Otros códices dignos de mencionar fueron la Lex romana Burgundionum, llamada también Papianus. Fue publicada entre los años 517 y 534. y el Edictum Theodorici, o sea la ley romana de los ostrogodos, publicada en el año 500 o 512.

La fascinación del mundo antiguo, romano, en los pueblos germánicos, es visible en multitud de detalles: en la conservación de la moneda de oro, en el mantenimiento de las denominaciones de los oficiales del Bajo Imperio, en la aceptación por los germanos de nombres romanos, en el establecimientos de obispados y de los monasterios en las ciudades, en el mantenimiento del cultivo de la viña y de los cereales en tierras poco aptas, con tal de mantener el sistema alimentario heredado de Roma. Así en estos códices, las referencia a los vinos y las viñas vienen establecidas por las leyes que principalmente las protegen. La destrucción intencionada o negligente de las tierras de cereales, viñas y huertos es severamente castigada por la legislación visigoda.

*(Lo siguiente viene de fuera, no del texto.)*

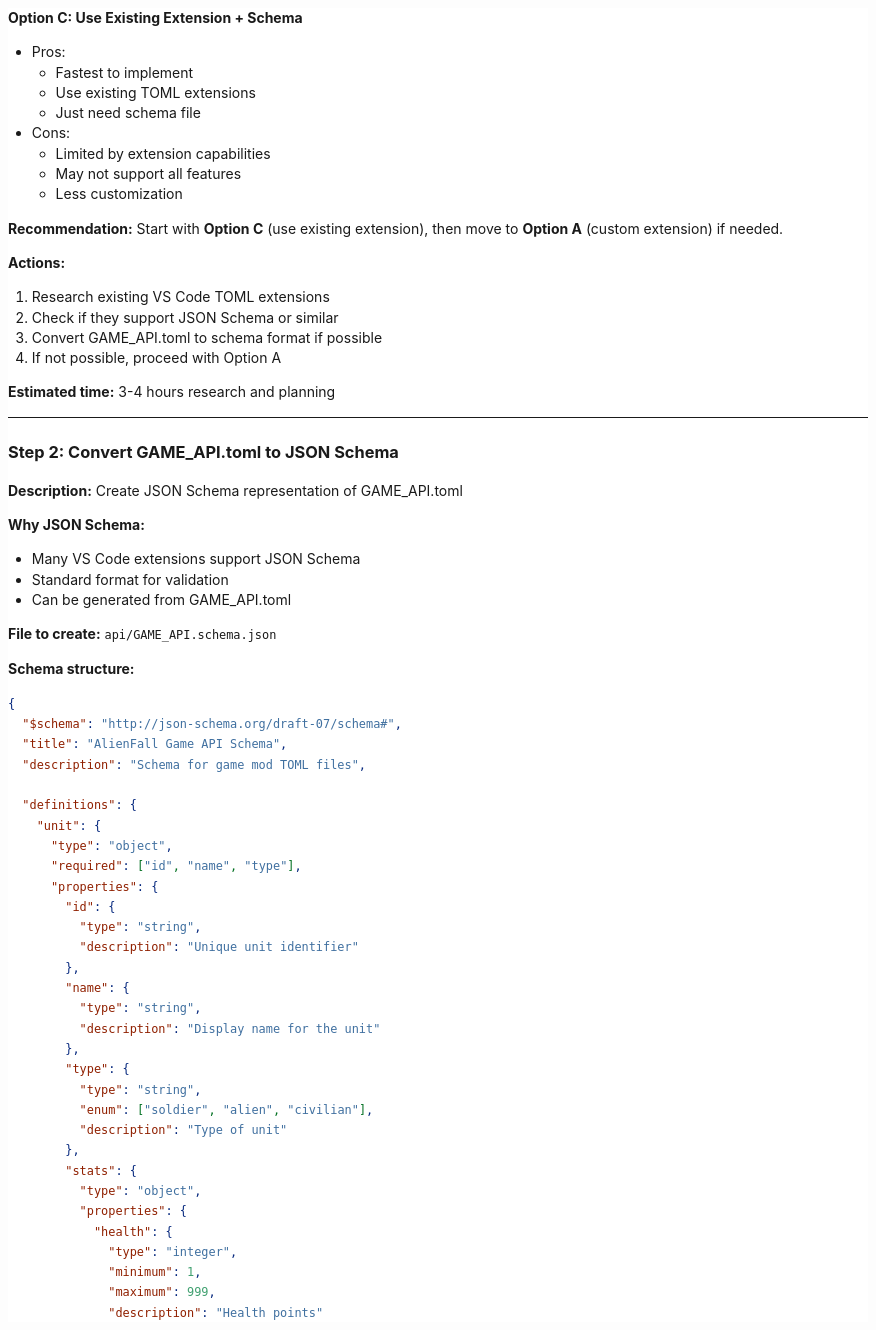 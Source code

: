 **Option C: Use Existing Extension + Schema**
- Pros:
  - Fastest to implement
  - Use existing TOML extensions
  - Just need schema file
- Cons:
  - Limited by extension capabilities
  - May not support all features
  - Less customization

**Recommendation:** Start with **Option C** (use existing extension), then move to **Option A** (custom extension) if needed.

**Actions:**
1. Research existing VS Code TOML extensions
2. Check if they support JSON Schema or similar
3. Convert GAME_API.toml to schema format if possible
4. If not possible, proceed with Option A

**Estimated time:** 3-4 hours research and planning

---

### Step 2: Convert GAME_API.toml to JSON Schema
**Description:** Create JSON Schema representation of GAME_API.toml

**Why JSON Schema:**
- Many VS Code extensions support JSON Schema
- Standard format for validation
- Can be generated from GAME_API.toml

**File to create:** `api/GAME_API.schema.json`

**Schema structure:**
```json
{
  "$schema": "http://json-schema.org/draft-07/schema#",
  "title": "AlienFall Game API Schema",
  "description": "Schema for game mod TOML files",

  "definitions": {
    "unit": {
      "type": "object",
      "required": ["id", "name", "type"],
      "properties": {
        "id": {
          "type": "string",
          "description": "Unique unit identifier"
        },
        "name": {
          "type": "string",
          "description": "Display name for the unit"
        },
        "type": {
          "type": "string",
          "enum": ["soldier", "alien", "civilian"],
          "description": "Type of unit"
        },
        "stats": {
          "type": "object",
          "properties": {
            "health": {
              "type": "integer",
              "minimum": 1,
              "maximum": 999,
              "description": "Health points"
```

  [entityType: string]: EntityDefinition; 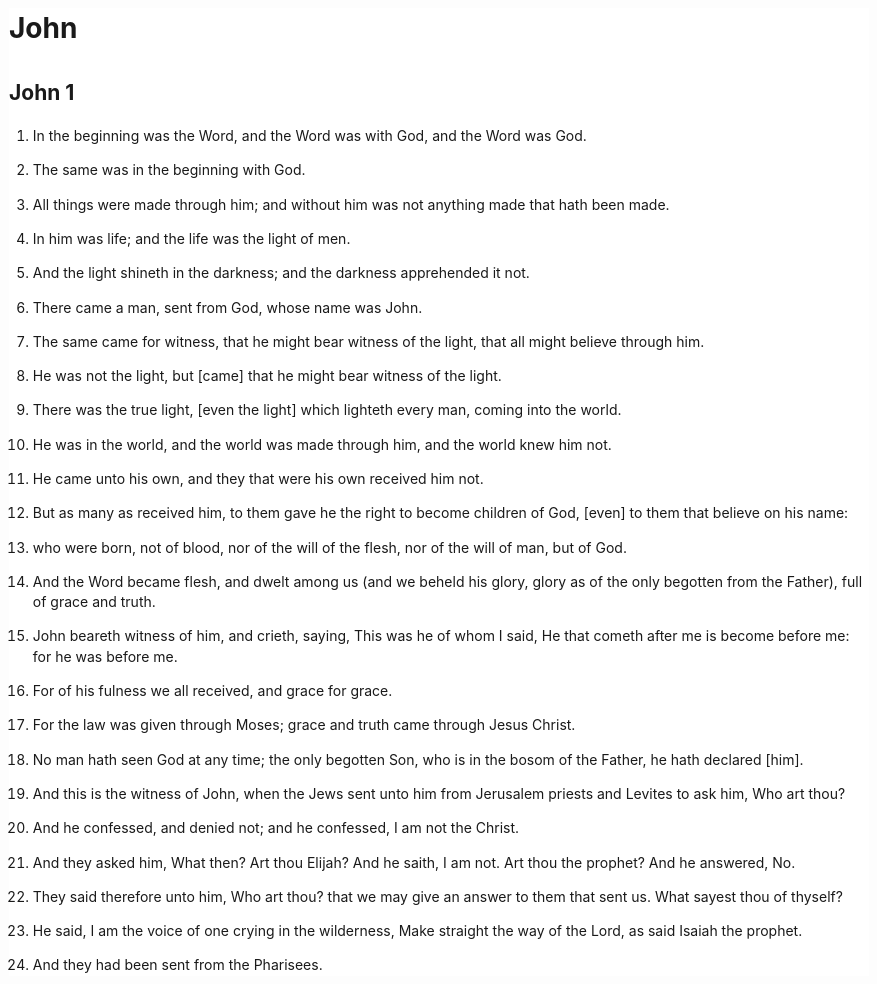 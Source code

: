# John

## John 1

1. In the beginning was the Word, and the Word was with God, and the Word was God.

2. The same was in the beginning with God.

3. All things were made through him; and without him was not anything made that hath been made.

4. In him was life; and the life was the light of men.

5. And the light shineth in the darkness; and the darkness apprehended it not.

6. There came a man, sent from God, whose name was John.

7. The same came for witness, that he might bear witness of the light, that all might believe through him.

8. He was not the light, but [came] that he might bear witness of the light.

9. There was the true light, [even the light] which lighteth every man, coming into the world.

10. He was in the world, and the world was made through him, and the world knew him not.

11. He came unto his own, and they that were his own received him not.

12. But as many as received him, to them gave he the right to become children of God, [even] to them that believe on his name:

13. who were born, not of blood, nor of the will of the flesh, nor of the will of man, but of God.

14. And the Word became flesh, and dwelt among us (and we beheld his glory, glory as of the only begotten from the Father), full of grace and truth.

15. John beareth witness of him, and crieth, saying, This was he of whom I said, He that cometh after me is become before me: for he was before me.

16. For of his fulness we all received, and grace for grace.

17. For the law was given through Moses; grace and truth came through Jesus Christ.

18. No man hath seen God at any time; the only begotten Son, who is in the bosom of the Father, he hath declared [him].

19. And this is the witness of John, when the Jews sent unto him from Jerusalem priests and Levites to ask him, Who art thou?

20. And he confessed, and denied not; and he confessed, I am not the Christ.

21. And they asked him, What then? Art thou Elijah? And he saith, I am not. Art thou the prophet? And he answered, No.

22. They said therefore unto him, Who art thou? that we may give an answer to them that sent us. What sayest thou of thyself?

23. He said, I am the voice of one crying in the wilderness, Make straight the way of the Lord, as said Isaiah the prophet.

24. And they had been sent from the Pharisees.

Foto: Codex de Alarico y territorio de su aplicación

A pesar de que muchos pueblos «bárbaros», especialmente los del norte y el centro de Europa, eran más conocedores de la cerveza debido a climas menos favorables para el cultivo de la vid, como hemos visto pronto fueron imbuidos por la cultura y las costumbres romanas, entre ellas la elaboración y consumo del vino. Un vino cuyas características organolépticas eran similares a los consumidos por la población tardo romana del antiguo imperio romano de occidente. Los pueblos que se asentaron en territorios del Imperio heredaron la costumbre de cultivar la vid, especialmente en regiones como Hispania, Italia o la Galia.

Precisamente del reino Franco de la Galia encontramos a Gregorio de Tours ( 528 al 594) en cuya obra mas importante; la Historia de los Francos, encontramos un episodio el Mito de jarrón de Soissons. Una de las historias fundacionales de Francia, donde aparece el vino como elemento principal en esta historia. El obispo Remigio pide al rey Clodoveo I que le devuelva un jarrón de vino de gran valor que un soldado había tomado sin permiso. Este episodio, subraya la importancia del vino y los símbolos religiosos y monárquicos en la cultura franca de la época.

Fotos: Portada del libro Historia de los Francos y escena del episodio del Jarrón de Soissons

Aunque el argumento de este episodio  se encuentra en el conflicto, el hecho de que el objeto sea un jarrón de vino resalta el valor que se le daba a esta bebida en la época, no solo como elemento de consumo, sino también como símbolo de estatus y riqueza. Así como el grado de aculturación romana que tenían ya estos pueblos germánicos.

Otro de los grandes autores y personajes de estos fragmentados territorios originados por las invasiones de los pueblos germánicos fue San Isidoro de Sevilla, en este caso en el reino Visigodo que abarcaba gran parte de la península Ibérica y todo el sur y centro de la Galia. Isidoro de Sevilla (c. 560 al 636) fue un eclesiástico católico, erudito y polímata hispano de la época visigoda. Fue obispo de Sevilla durante más de tres décadas (602-636). Es venerado como santo por la Iglesia católica y está considerado el último Padre de la Iglesia de Occidente.

Foto: San Isidoro de Sevilla y sus Etimologías

La Etimologías es su obra mas conocida. Es, con toda seguridad, una de las obras más copiadas y difundidas en la Edad Media europea, por la amplitud de temas que abarca, y los conocimientos y referencias que salva. Es una inmensa compilación en la que se almacena, sistematiza y condensa todo el conocimiento de su tiempo.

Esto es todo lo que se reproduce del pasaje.